The policy change initiated by Trump means that nearly 800,000 young immigrants who have been allowed to remain in the U.S. under the program, including 42 Vermonters, could face deportation after March 5, 2018.

Sen. Patrick Leahy, D-Vt., said Trump “has revealed he is as heartless as he is uninformed.”

“We live in an unprecedented time when our president seeks to divide us, not to unite us,” Leahy said in a statement. “He rallies his dwindling supporters by exploiting fear and resentment, marginalizing those who are vulnerable and even those who risk their lives for our country and communities. It is shameful and far beneath the office he holds,” Leahy said in a statement.

The immigrants Trump is targeting, Leahy said, are “yet another exemplary group of individuals who enrich the fabric of our society.”

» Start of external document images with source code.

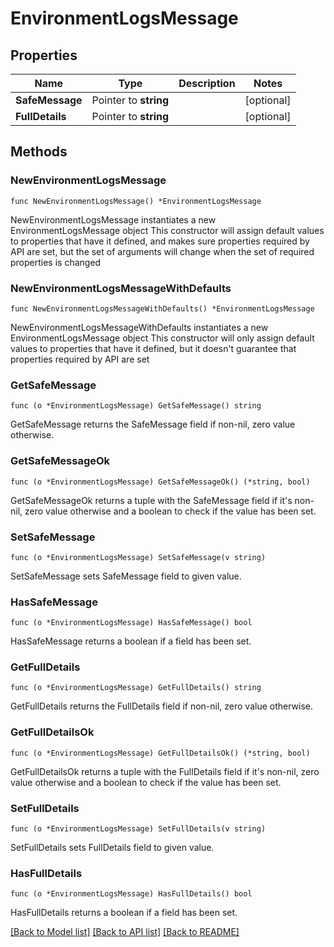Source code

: # EnvironmentLogsMessage

## Properties

Name | Type | Description | Notes
------------ | ------------- | ------------- | -------------
**SafeMessage** | Pointer to **string** |  | [optional] 
**FullDetails** | Pointer to **string** |  | [optional] 

## Methods

### NewEnvironmentLogsMessage

`func NewEnvironmentLogsMessage() *EnvironmentLogsMessage`

NewEnvironmentLogsMessage instantiates a new EnvironmentLogsMessage object
This constructor will assign default values to properties that have it defined,
and makes sure properties required by API are set, but the set of arguments
will change when the set of required properties is changed

### NewEnvironmentLogsMessageWithDefaults

`func NewEnvironmentLogsMessageWithDefaults() *EnvironmentLogsMessage`

NewEnvironmentLogsMessageWithDefaults instantiates a new EnvironmentLogsMessage object
This constructor will only assign default values to properties that have it defined,
but it doesn't guarantee that properties required by API are set

### GetSafeMessage

`func (o *EnvironmentLogsMessage) GetSafeMessage() string`

GetSafeMessage returns the SafeMessage field if non-nil, zero value otherwise.

### GetSafeMessageOk

`func (o *EnvironmentLogsMessage) GetSafeMessageOk() (*string, bool)`

GetSafeMessageOk returns a tuple with the SafeMessage field if it's non-nil, zero value otherwise
and a boolean to check if the value has been set.

### SetSafeMessage

`func (o *EnvironmentLogsMessage) SetSafeMessage(v string)`

SetSafeMessage sets SafeMessage field to given value.

### HasSafeMessage

`func (o *EnvironmentLogsMessage) HasSafeMessage() bool`

HasSafeMessage returns a boolean if a field has been set.

### GetFullDetails

`func (o *EnvironmentLogsMessage) GetFullDetails() string`

GetFullDetails returns the FullDetails field if non-nil, zero value otherwise.

### GetFullDetailsOk

`func (o *EnvironmentLogsMessage) GetFullDetailsOk() (*string, bool)`

GetFullDetailsOk returns a tuple with the FullDetails field if it's non-nil, zero value otherwise
and a boolean to check if the value has been set.

### SetFullDetails

`func (o *EnvironmentLogsMessage) SetFullDetails(v string)`

SetFullDetails sets FullDetails field to given value.

### HasFullDetails

`func (o *EnvironmentLogsMessage) HasFullDetails() bool`

HasFullDetails returns a boolean if a field has been set.


[[Back to Model list]](../README.md#documentation-for-models) [[Back to API list]](../README.md#documentation-for-api-endpoints) [[Back to README]](../README.md)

“They are our friends and our neighbors. They serve our country in our armed forces and first responders, they contribute to our schools and universities, and they work and serve in our communities,” his statement said. “DREAMers, by definition, came to the United States at no fault of their own as children. They have since played by our country’s rules and seek only the chance to contribute to America — their home, and often the only country they remember.”

Sen. Patrick Leahy sits inside the Pro Tem\’s office in the Capitol in this April 2013 photo. (VPB/Neal Goswami)

Leahy called on Republicans to work with Democrats to protect immigrants who took advantage of the DACA program from being deported.

“Republicans control both the Senate and the House. Some have already spoken out against the president’s decision to abandon DACA,” Leahy said. “But their words ring hollow if they are not ready to act upon them. Democrats stand ready to protect DACA recipients and to fix our broken immigration system.”

Rep. Peter Welch, D-Vt., said in a telephone interview Tuesday that a legislative solution may be possible. He said many of his Republican colleagues “who have taken a harsh attitude on immigration are facing a harsh reality that going after the Dreamers is going overboard.”

Welch also ripped into Trump’s decision to remove the legal status granted to young immigrants under DACA.

“The notion that President Trump would ever consider jeopardizing the status of the Dreamers is outrageous. It’s cruel. It’s astonishing,” he said. “Why the president thinks there’s any valid reason to essentially target these people who are Americans in every way except on paper is mystifying, but it’s also cruel and he should not do it.”

In a series of Twitter posts over the weekend, Sen. Bernie Sanders, I-Vt., castigated Trump for threatening to end the program.

“If Trump decides to end DACA, it will be one of the ugliest and cruelest decisions ever made by a president in our modern history,” Sanders wrote in a tweet.

“Taking legal protections away from 800,000 young people raised in this country is absolutely counter to what we stand for as a nation,” he wrote in another.

Sanders also said “Congress must act immediately” to restore the DACA program. He reiterated his call for congressional action Tuesday after Attorney General Jeff Sessions announced the policy change.

“America is strongest when we come together and reject xenophobia. Congress must permanently protect Dreamers and reject Trump’s bigotry,” Sanders wrote.

Gov. Phil Scott, who has not shied away from criticizing the president, a fellow Republican, particularly on immigration issues, said it is “unfortunate” that Trump has chosen to end DACA.

“The young people who will be affected have known no other home than the U.S., and DACA has given many of them important academic opportunities that further their ability to contribute to our communities, and our nation,” Scott said in a statement. “Immigrants have historically had a very positive impact in our country, and in Vermont, and their contributions continue today.”

Scott said he hopes Congress will pass legislation to continue the policy. It will provide “long term benefits to American culture, the economy and the prosperity of our country,” he said.